Sunday, January 25, 2009

http://www.fooddemocracynow.org/

These little town blues are melting away

I left Berkeley on a high, albeit extremely stressful note. Getting back into NY and hanging out with Sarah , Williams and Trent and a couple other ladies I haven't seen in years was pretty wonderful. It's almost strange to be back at school and have things pick up almost right where they left off. I start classes tomorrow and I can't wait, although for now it's nice to just sit around in the comfort of familiar company.

Saturday, January 17, 2009

Radio plays what they want you to hear

After going through the unhappy experience of signing up for health insurance, I was out last night and found out a friend of a friend worked for an insurance company. After a little small talk about how he's able to sleep at night, we chatted a bit about my new policy and other plans. When each plan was rebuked with, "psh, that's overpriced." "no no, that's crap" "no they're totally cheating you," I asked, "So, if you were me, how would you get good insurance? like how would you go about that? What would you do?"

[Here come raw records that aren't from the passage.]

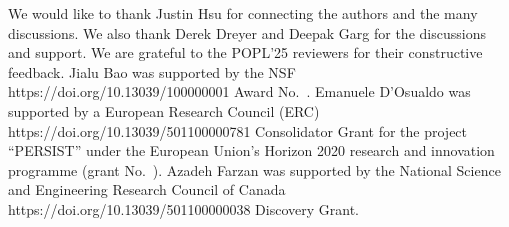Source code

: \begin{acks}
  We would like to thank Justin Hsu
  for connecting the authors and the many discussions.
  We also thank Derek Dreyer and Deepak Garg for the
  discussions and support.
  We are grateful to the POPL'25 reviewers for
  their constructive feedback.
  Jialu Bao was supported by the
    {NSF}
    {https://doi.org/10.13039/100000001}
  Award No.~.
  Emanuele D'Osualdo was supported by a
    {European Research Council (ERC)}
    {https://doi.org/10.13039/501100000781}
  Consolidator Grant for the project ``PERSIST'' under the European Union's Horizon 2020 research and innovation programme
  (grant No.~).
Azadeh Farzan was supported by the
    {National Science and Engineering Research Council of Canada}
    {https://doi.org/10.13039/501100000038}
  Discovery Grant.
\end{acks}
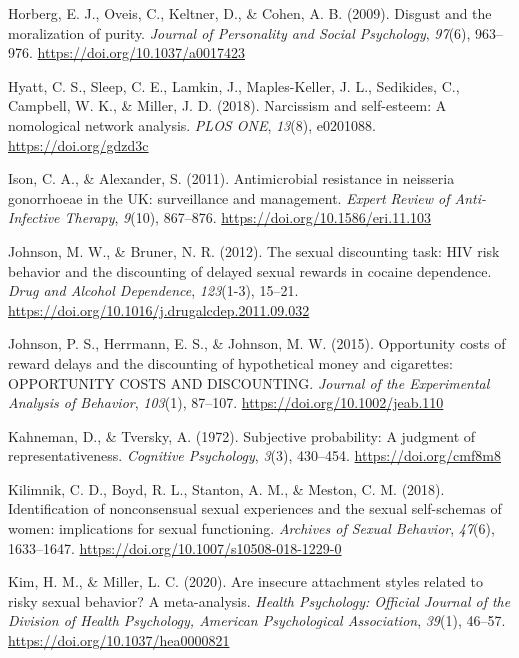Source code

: \documentclass[
  donotrepeattitle,doc, 12pt, a4paper,floatsintext]{apa7}
\newlength{\cslhangindent}
\newlength{\cslentryspacingunit} %
\newenvironment{CSLReferences}[2] %
 {%
  \setlength{\parindent}{0pt}
  \ifodd #1
  \let\oldpar\par
  \def\par{\hangindent=\cslhangindent\oldpar}
  \fi
  \setlength{\parskip}{#2\cslentryspacingunit}
 }%
 {}
\begin{document}
\begin{CSLReferences}{1}{0}
\leavevmode{}%
Horberg, E. J., Oveis, C., Keltner, D., \& Cohen, A. B. (2009). Disgust and the moralization of purity. \emph{Journal of Personality and Social Psychology}, \emph{97}(6), 963--976. \url{https://doi.org/10.1037/a0017423}

\leavevmode{}%
Hyatt, C. S., Sleep, C. E., Lamkin, J., Maples-Keller, J. L., Sedikides, C., Campbell, W. K., \& Miller, J. D. (2018). Narcissism and self-esteem: A nomological network analysis. \emph{PLOS ONE}, \emph{13}(8), e0201088. \url{https://doi.org/gdzd3c}

\leavevmode{}%
Ison, C. A., \& Alexander, S. (2011). Antimicrobial resistance in neisseria gonorrhoeae in the UK: surveillance and management. \emph{Expert Review of Anti-Infective Therapy}, \emph{9}(10), 867--876. \url{https://doi.org/10.1586/eri.11.103}

\leavevmode{}%
Johnson, M. W., \& Bruner, N. R. (2012). The sexual discounting task: HIV risk behavior and the discounting of delayed sexual rewards in cocaine dependence. \emph{Drug and Alcohol Dependence}, \emph{123}(1-3), 15--21. \url{https://doi.org/10.1016/j.drugalcdep.2011.09.032}

\leavevmode{}%
Johnson, P. S., Herrmann, E. S., \& Johnson, M. W. (2015). Opportunity costs of reward delays and the discounting of hypothetical money and cigarettes: OPPORTUNITY COSTS AND DISCOUNTING. \emph{Journal of the Experimental Analysis of Behavior}, \emph{103}(1), 87--107. \url{https://doi.org/10.1002/jeab.110}

\leavevmode{}%
Kahneman, D., \& Tversky, A. (1972). Subjective probability: A judgment of representativeness. \emph{Cognitive Psychology}, \emph{3}(3), 430--454. \url{https://doi.org/cmf8m8}

\leavevmode{}%
Kilimnik, C. D., Boyd, R. L., Stanton, A. M., \& Meston, C. M. (2018). Identification of nonconsensual sexual experiences and the sexual self-schemas of women: implications for sexual functioning. \emph{Archives of Sexual Behavior}, \emph{47}(6), 1633--1647. \url{https://doi.org/10.1007/s10508-018-1229-0}

\leavevmode{}%
Kim, H. M., \& Miller, L. C. (2020). Are insecure attachment styles related to risky sexual behavior? A meta-analysis. \emph{Health Psychology: Official Journal of the Division of Health Psychology, American Psychological Association}, \emph{39}(1), 46--57. \url{https://doi.org/10.1037/hea0000821}


\end{CSLReferences}
\end{document}
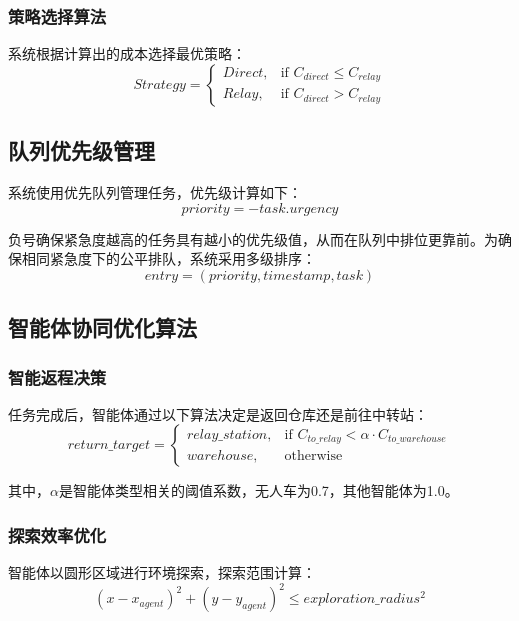 \documentclass[12pt,a4paper]{article}
\begin{document}
\subsubsection{策略选择算法}
系统根据计算出的成本选择最优策略：
\begin{equation}
Strategy = 
\begin{cases}
Direct, & \text{if } C_{direct} \leq C_{relay} \\
Relay, & \text{if } C_{direct} > C_{relay}
\end{cases}
\end{equation}

\subsection{队列优先级管理}

系统使用优先队列管理任务，优先级计算如下：
\begin{equation}
priority = -task.urgency
\end{equation}

负号确保紧急度越高的任务具有越小的优先级值，从而在队列中排位更靠前。为确保相同紧急度下的公平排队，系统采用多级排序：
\begin{equation}
entry = (priority, timestamp, task)
\end{equation}

\subsection{智能体协同优化算法}

\subsubsection{智能返程决策}
任务完成后，智能体通过以下算法决定是返回仓库还是前往中转站：
\begin{equation}
return\_target = 
\begin{cases}
relay\_station, & \text{if } C_{to\_relay} < \alpha \cdot C_{to\_warehouse} \\
warehouse, & \text{otherwise}
\end{cases}
\end{equation}

其中，$\alpha$是智能体类型相关的阈值系数，无人车为0.7，其他智能体为1.0。

\subsubsection{探索效率优化}
智能体以圆形区域进行环境探索，探索范围计算：
\begin{equation}
(x - x_{agent})^2 + (y - y_{agent})^2 \leq exploration\_radius^2
\end{equation}
\end{document}
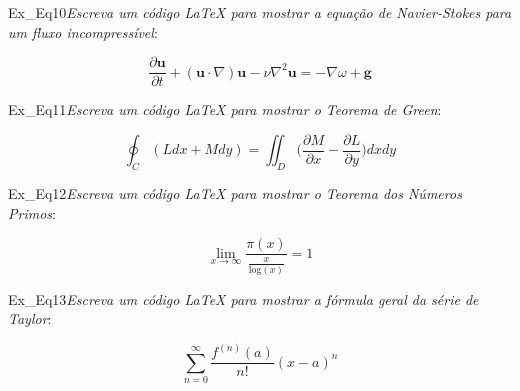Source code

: \begin{texercise}{Ex_Eq10}\textit{Escreva um código LaTeX para mostrar a equação de Navier-Stokes para um fluxo incompressível}:\par\smallskip%
\begin{tcboutputlisting}
    \begin{center}
        \begin{equation*}
            \frac{\partial{\mathbf{u}}}{\partial{t}} + (\mathbf{u} \cdot \nabla)\mathbf{u} - \nu \nabla^2 \mathbf{u} = - \nabla \omega + \mathbf{g}
        \end{equation*}
    \end{center}
\end{tcboutputlisting}
\tcbuselistingtext%
\end{texercise}

\begin{texercise}{Ex_Eq11}\textit{Escreva um código LaTeX para mostrar o Teorema de Green}:\par\smallskip%
\begin{tcboutputlisting}
    \begin{center}
        \begin{equation*}
            \oint_C (Ldx + Mdy) = \iint_D \bigg(\frac{\partial{M}}{\partial{x}} - \frac{\partial{L}}{\partial{y}}\bigg)dxdy
        \end{equation*}
    \end{center}
\end{tcboutputlisting}
\tcbuselistingtext%
\end{texercise}

\begin{texercise}{Ex_Eq12}\textit{Escreva um código LaTeX para mostrar o Teorema dos Números Primos}:\par\smallskip%
\begin{tcboutputlisting}
    \begin{center}
        \begin{equation*}
            \lim_{x \to \infty} \frac{\pi(x)}{\frac{x}{\text{log}(x)}} = 1
        \end{equation*}
    \end{center}
\end{tcboutputlisting}
\tcbuselistingtext%
\end{texercise}

\begin{texercise}{Ex_Eq13}\textit{Escreva um código LaTeX para mostrar a fórmula geral da série de Taylor}:\par\smallskip%
\begin{tcboutputlisting}
    \begin{center}
        \begin{equation*}
            \sum_{n=0}^{\infty} \frac{f^{(n)}(a)}{n!}(x-a)^n
        \end{equation*}
    \end{center}
\end{tcboutputlisting}
\tcbuselistingtext%
\end{texercise}


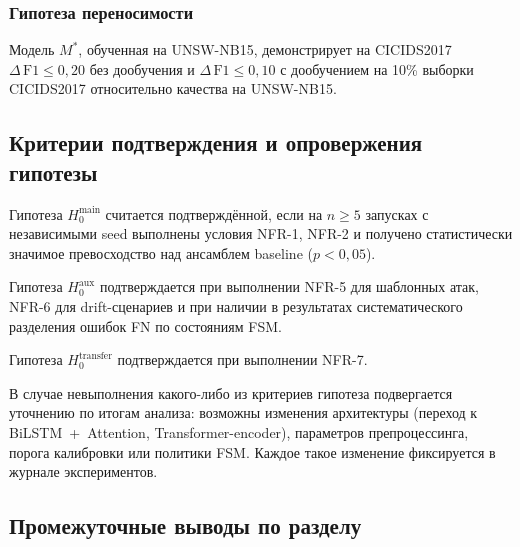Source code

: \subsubsection{Гипотеза переносимости}

\begin{statement}
Модель \(M^*\), обученная на UNSW-NB15, демонстрирует на CICIDS2017
\(\Delta\,\text{F1} \leq 0{,}20\) без дообучения и
\(\Delta\,\text{F1} \leq 0{,}10\) с дообучением на 10\% выборки CICIDS2017
относительно качества на UNSW-NB15.
\end{statement}

\subsection{Критерии подтверждения и опровержения гипотезы}

Гипотеза \(H_0^{\text{main}}\) считается подтверждённой, если на
\(n \geq 5\) запусках с независимыми seed выполнены условия NFR-1, NFR-2 и
получено статистически значимое превосходство над ансамблем baseline
(\(p < 0{,}05\)).

Гипотеза \(H_0^{\text{aux}}\) подтверждается при выполнении NFR-5 для
шаблонных атак, NFR-6 для drift-сценариев и при наличии в результатах
систематического разделения ошибок FN по состояниям FSM.

Гипотеза \(H_0^{\text{transfer}}\) подтверждается при выполнении NFR-7.

В случае невыполнения какого-либо из критериев гипотеза подвергается
уточнению по итогам анализа: возможны изменения архитектуры (переход к
BiLSTM~+~Attention, Transformer-encoder), параметров препроцессинга,
порога калибровки или политики FSM. Каждое такое изменение фиксируется в
журнале экспериментов.

\subsection{Промежуточные выводы по разделу}

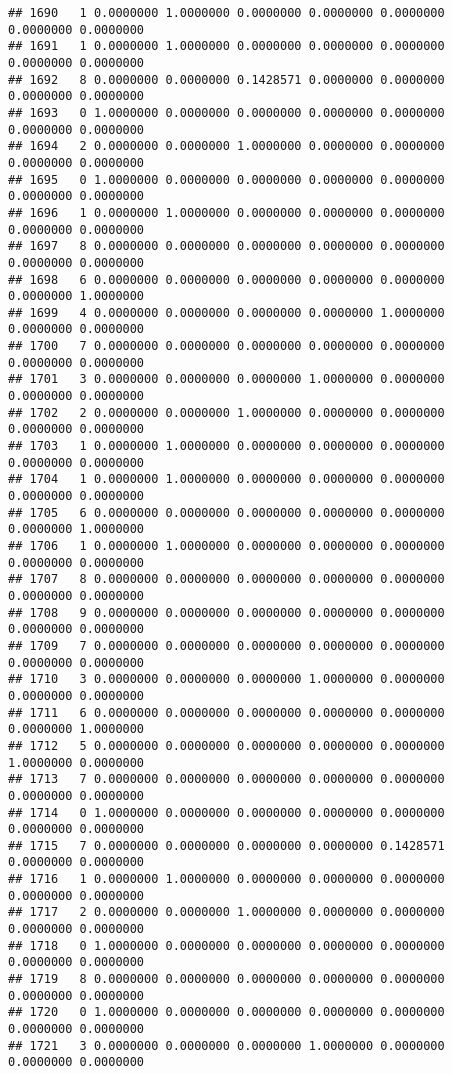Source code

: \documentclass[
]{article}
\begin{document}
\begin{verbatim}
## 1690   1 0.0000000 1.0000000 0.0000000 0.0000000 0.0000000 0.0000000 0.0000000
## 1691   1 0.0000000 1.0000000 0.0000000 0.0000000 0.0000000 0.0000000 0.0000000
## 1692   8 0.0000000 0.0000000 0.1428571 0.0000000 0.0000000 0.0000000 0.0000000
## 1693   0 1.0000000 0.0000000 0.0000000 0.0000000 0.0000000 0.0000000 0.0000000
## 1694   2 0.0000000 0.0000000 1.0000000 0.0000000 0.0000000 0.0000000 0.0000000
## 1695   0 1.0000000 0.0000000 0.0000000 0.0000000 0.0000000 0.0000000 0.0000000
## 1696   1 0.0000000 1.0000000 0.0000000 0.0000000 0.0000000 0.0000000 0.0000000
## 1697   8 0.0000000 0.0000000 0.0000000 0.0000000 0.0000000 0.0000000 0.0000000
## 1698   6 0.0000000 0.0000000 0.0000000 0.0000000 0.0000000 0.0000000 1.0000000
## 1699   4 0.0000000 0.0000000 0.0000000 0.0000000 1.0000000 0.0000000 0.0000000
## 1700   7 0.0000000 0.0000000 0.0000000 0.0000000 0.0000000 0.0000000 0.0000000
## 1701   3 0.0000000 0.0000000 0.0000000 1.0000000 0.0000000 0.0000000 0.0000000
## 1702   2 0.0000000 0.0000000 1.0000000 0.0000000 0.0000000 0.0000000 0.0000000
## 1703   1 0.0000000 1.0000000 0.0000000 0.0000000 0.0000000 0.0000000 0.0000000
## 1704   1 0.0000000 1.0000000 0.0000000 0.0000000 0.0000000 0.0000000 0.0000000
## 1705   6 0.0000000 0.0000000 0.0000000 0.0000000 0.0000000 0.0000000 1.0000000
## 1706   1 0.0000000 1.0000000 0.0000000 0.0000000 0.0000000 0.0000000 0.0000000
## 1707   8 0.0000000 0.0000000 0.0000000 0.0000000 0.0000000 0.0000000 0.0000000
## 1708   9 0.0000000 0.0000000 0.0000000 0.0000000 0.0000000 0.0000000 0.0000000
## 1709   7 0.0000000 0.0000000 0.0000000 0.0000000 0.0000000 0.0000000 0.0000000
## 1710   3 0.0000000 0.0000000 0.0000000 1.0000000 0.0000000 0.0000000 0.0000000
## 1711   6 0.0000000 0.0000000 0.0000000 0.0000000 0.0000000 0.0000000 1.0000000
## 1712   5 0.0000000 0.0000000 0.0000000 0.0000000 0.0000000 1.0000000 0.0000000
## 1713   7 0.0000000 0.0000000 0.0000000 0.0000000 0.0000000 0.0000000 0.0000000
## 1714   0 1.0000000 0.0000000 0.0000000 0.0000000 0.0000000 0.0000000 0.0000000
## 1715   7 0.0000000 0.0000000 0.0000000 0.0000000 0.1428571 0.0000000 0.0000000
## 1716   1 0.0000000 1.0000000 0.0000000 0.0000000 0.0000000 0.0000000 0.0000000
## 1717   2 0.0000000 0.0000000 1.0000000 0.0000000 0.0000000 0.0000000 0.0000000
## 1718   0 1.0000000 0.0000000 0.0000000 0.0000000 0.0000000 0.0000000 0.0000000
## 1719   8 0.0000000 0.0000000 0.0000000 0.0000000 0.0000000 0.0000000 0.0000000
## 1720   0 1.0000000 0.0000000 0.0000000 0.0000000 0.0000000 0.0000000 0.0000000
## 1721   3 0.0000000 0.0000000 0.0000000 1.0000000 0.0000000 0.0000000 0.0000000

\end{verbatim}
\end{document}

"Work for a huge corporation."

Thursday, January 15, 2009

Til this house feels like it did before

I can't sleep. I haven't been able to sleep for days. I'll get in a few hours and then wake up to twiddle my thumbs trying for a few more hours before I have to drag myself to work. I'm a little stressed out. It seems like a whole lot of items piled on my plate all at the same inopportune moment. I think I'm going to really miss everyone here and the restaurant and Berkeley and all of it, but at the moment I would want to be back in NY if for no other reason than to have this stress over and done with and feel like I can breathe a little. I've gotten in 3 hours of sleep so far tonight. It's almost four and I've been awake for well over an hour now. I think it's time for me to just toss in the towel and make some progress on the million things I need to do.

Tuesday, January 06, 2009

Skin has gotten thicker but it burns the same

I have two weeks left in California. Exactly. With a day off today, I decided to head to San Francisco and meander around. At one point I find myself running errands in the Mission district, and realize there's an ice cream joint nearby that I had been meaning to go to since I arrived. I see this group of four teenage boys looking tough but nearly identical, 3 of them in extremely oversized white Ts, one in black. I start pondering their lack of individuality when I notice one of them is carrying a golf club. At the very instant that I think how strange this is, all of them scramble into the bus stop. Now mostly covered by the signs on the walls, all I can see is a 5th body laying on the ground cowering in the corner of the stop and arms raised and plunged down behind the sign. The boy with the golf club stays behind the others, lurching around but from time to time the head of the club is thrown into the air and forced to disappear with the arms. A man in front of me rushes to the stop where he hesitates and looks around, his shocked and terrified face echoing an understatement of my thoughts. Lasting all of 5 seconds, the four boys leap out of the bus stop, one yells in Spanish and then another screams, "Let's go" as they fly and leap and scramble down the street. Tears fill my eyes without spilling onto my cheeks and I realize my jaw has been stretched open in horror and my back is now against a store front my body seems to think will protect me. The body in the bus stop rolls around as the man makes sure he's ok and lifts his cell phone to his ear. Everyone else keeps walking.

It's time for me to get out of here.